Task item — In the material below, find every line containing "читается" and copy that line.

Segment Open

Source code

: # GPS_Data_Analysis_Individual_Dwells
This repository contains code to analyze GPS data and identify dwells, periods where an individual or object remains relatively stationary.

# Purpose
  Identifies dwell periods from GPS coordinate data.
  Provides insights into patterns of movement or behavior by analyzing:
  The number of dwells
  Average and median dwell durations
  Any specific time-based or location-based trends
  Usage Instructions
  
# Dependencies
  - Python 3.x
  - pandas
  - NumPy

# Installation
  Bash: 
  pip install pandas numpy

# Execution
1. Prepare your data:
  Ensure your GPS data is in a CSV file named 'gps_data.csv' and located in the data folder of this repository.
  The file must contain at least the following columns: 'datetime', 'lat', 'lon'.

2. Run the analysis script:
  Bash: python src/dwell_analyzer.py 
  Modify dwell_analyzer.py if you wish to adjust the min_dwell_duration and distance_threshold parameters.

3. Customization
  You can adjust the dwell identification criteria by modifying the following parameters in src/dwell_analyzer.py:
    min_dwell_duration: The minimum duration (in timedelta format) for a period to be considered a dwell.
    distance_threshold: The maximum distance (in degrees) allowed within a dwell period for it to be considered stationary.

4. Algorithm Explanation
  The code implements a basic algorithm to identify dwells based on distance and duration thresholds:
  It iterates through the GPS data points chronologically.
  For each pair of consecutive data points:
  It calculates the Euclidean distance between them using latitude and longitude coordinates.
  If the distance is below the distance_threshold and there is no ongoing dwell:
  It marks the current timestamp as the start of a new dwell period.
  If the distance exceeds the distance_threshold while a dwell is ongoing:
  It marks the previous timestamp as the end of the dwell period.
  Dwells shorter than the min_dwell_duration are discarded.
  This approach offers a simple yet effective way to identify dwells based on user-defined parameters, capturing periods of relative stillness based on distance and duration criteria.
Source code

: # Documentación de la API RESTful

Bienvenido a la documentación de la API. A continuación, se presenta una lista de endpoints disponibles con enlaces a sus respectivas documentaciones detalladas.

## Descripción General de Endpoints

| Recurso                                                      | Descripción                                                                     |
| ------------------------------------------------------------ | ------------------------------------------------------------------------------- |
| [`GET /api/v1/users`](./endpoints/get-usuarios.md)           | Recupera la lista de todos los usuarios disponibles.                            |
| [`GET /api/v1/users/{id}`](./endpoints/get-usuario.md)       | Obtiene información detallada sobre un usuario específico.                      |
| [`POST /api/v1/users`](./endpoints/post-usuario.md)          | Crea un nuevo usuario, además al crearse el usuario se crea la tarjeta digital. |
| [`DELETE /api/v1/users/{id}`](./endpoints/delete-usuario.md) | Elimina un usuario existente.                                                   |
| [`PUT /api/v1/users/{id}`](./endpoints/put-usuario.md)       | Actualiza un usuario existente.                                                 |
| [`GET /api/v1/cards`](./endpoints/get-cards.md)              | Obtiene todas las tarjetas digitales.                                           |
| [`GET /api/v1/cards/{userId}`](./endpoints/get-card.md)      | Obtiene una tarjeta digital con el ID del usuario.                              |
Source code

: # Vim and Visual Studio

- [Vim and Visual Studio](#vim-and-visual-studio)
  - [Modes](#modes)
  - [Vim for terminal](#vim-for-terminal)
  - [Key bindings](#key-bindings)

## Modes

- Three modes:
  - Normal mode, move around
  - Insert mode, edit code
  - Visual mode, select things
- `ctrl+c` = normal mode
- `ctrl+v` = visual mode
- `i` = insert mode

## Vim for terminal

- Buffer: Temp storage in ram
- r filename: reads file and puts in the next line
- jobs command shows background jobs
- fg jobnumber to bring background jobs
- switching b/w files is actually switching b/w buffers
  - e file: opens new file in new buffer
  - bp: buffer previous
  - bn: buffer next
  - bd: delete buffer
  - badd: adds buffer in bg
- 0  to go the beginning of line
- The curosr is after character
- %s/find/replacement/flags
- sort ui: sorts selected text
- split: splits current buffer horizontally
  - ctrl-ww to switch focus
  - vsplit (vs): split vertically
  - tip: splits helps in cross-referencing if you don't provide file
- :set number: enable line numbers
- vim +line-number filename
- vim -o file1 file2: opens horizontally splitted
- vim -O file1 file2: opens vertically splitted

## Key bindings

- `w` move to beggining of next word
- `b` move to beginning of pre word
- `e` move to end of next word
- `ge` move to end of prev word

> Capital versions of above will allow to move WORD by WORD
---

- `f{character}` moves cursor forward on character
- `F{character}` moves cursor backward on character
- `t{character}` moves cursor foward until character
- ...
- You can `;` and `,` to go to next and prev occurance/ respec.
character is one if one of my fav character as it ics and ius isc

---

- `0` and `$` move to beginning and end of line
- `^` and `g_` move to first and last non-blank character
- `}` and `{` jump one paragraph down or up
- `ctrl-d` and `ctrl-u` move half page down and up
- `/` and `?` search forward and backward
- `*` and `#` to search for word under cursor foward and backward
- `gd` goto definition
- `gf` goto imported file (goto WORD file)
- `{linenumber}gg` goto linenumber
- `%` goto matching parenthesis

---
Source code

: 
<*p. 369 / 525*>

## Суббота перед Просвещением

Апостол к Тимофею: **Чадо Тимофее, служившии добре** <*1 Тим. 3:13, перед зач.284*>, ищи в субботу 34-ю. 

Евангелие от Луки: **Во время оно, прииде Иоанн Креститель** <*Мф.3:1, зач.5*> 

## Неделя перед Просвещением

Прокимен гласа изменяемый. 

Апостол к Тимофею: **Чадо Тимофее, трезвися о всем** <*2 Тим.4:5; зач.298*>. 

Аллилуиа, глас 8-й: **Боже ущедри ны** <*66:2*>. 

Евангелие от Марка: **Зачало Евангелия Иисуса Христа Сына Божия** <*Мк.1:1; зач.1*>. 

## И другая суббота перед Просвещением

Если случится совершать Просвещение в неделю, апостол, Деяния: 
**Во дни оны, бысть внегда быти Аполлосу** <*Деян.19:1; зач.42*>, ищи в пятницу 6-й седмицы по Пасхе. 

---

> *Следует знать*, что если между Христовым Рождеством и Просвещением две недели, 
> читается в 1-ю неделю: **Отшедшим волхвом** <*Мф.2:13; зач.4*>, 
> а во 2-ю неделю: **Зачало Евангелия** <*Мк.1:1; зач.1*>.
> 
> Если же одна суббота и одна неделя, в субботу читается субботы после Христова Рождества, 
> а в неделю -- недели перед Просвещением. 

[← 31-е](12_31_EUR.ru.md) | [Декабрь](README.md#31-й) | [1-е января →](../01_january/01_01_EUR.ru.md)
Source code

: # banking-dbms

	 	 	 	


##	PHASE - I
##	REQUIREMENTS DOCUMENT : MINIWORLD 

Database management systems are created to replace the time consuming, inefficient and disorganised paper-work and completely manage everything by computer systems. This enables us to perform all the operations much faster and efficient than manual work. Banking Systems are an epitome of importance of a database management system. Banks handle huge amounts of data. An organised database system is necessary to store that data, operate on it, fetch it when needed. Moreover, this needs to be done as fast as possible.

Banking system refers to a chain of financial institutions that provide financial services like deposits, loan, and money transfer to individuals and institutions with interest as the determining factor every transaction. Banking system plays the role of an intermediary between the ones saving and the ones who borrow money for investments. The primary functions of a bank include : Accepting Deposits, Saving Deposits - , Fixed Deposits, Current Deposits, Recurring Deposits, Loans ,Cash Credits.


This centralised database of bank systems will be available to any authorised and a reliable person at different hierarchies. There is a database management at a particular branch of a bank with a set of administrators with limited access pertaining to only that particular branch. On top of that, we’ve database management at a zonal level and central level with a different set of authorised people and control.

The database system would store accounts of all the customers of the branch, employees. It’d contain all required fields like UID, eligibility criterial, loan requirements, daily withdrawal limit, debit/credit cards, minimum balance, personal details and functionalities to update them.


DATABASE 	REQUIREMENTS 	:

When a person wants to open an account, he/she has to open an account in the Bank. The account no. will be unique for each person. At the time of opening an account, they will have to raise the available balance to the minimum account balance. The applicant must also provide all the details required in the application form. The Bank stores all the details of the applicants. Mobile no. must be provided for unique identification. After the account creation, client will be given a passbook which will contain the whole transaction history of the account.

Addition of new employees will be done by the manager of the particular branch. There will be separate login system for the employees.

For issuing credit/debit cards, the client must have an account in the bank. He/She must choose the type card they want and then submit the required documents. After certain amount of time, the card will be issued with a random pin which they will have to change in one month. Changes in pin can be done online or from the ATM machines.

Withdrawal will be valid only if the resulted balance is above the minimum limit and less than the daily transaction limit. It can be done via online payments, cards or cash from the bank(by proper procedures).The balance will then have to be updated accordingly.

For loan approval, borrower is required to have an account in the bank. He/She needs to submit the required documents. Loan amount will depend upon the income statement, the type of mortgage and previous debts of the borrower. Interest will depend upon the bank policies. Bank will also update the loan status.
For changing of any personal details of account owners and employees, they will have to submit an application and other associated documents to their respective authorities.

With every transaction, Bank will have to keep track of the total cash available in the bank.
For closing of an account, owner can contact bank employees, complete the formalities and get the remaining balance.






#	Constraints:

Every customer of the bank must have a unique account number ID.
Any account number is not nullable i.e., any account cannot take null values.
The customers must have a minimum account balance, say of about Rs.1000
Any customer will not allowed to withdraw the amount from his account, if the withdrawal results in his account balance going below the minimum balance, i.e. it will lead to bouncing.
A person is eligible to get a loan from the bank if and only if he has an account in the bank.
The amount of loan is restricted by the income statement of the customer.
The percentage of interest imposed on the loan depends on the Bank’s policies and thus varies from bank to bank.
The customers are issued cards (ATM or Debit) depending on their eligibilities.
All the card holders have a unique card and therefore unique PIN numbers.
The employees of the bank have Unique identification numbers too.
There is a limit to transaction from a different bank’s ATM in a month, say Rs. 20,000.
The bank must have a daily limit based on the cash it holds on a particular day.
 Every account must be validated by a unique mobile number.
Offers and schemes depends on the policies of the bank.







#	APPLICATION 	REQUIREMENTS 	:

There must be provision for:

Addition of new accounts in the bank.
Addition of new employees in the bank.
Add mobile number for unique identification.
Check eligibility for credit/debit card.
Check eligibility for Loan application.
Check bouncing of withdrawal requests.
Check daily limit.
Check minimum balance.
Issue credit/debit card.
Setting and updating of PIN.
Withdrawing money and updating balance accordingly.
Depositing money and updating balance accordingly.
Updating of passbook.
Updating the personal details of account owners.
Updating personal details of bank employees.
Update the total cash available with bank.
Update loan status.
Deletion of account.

Segment Closed

Problem solution —
> читается в 1-ю неделю: **Отшедшим волхвом** <*Мф.2:13; зач.4*>, 
> Если же одна суббота и одна неделя, в субботу читается субботы после Христова Рождества, 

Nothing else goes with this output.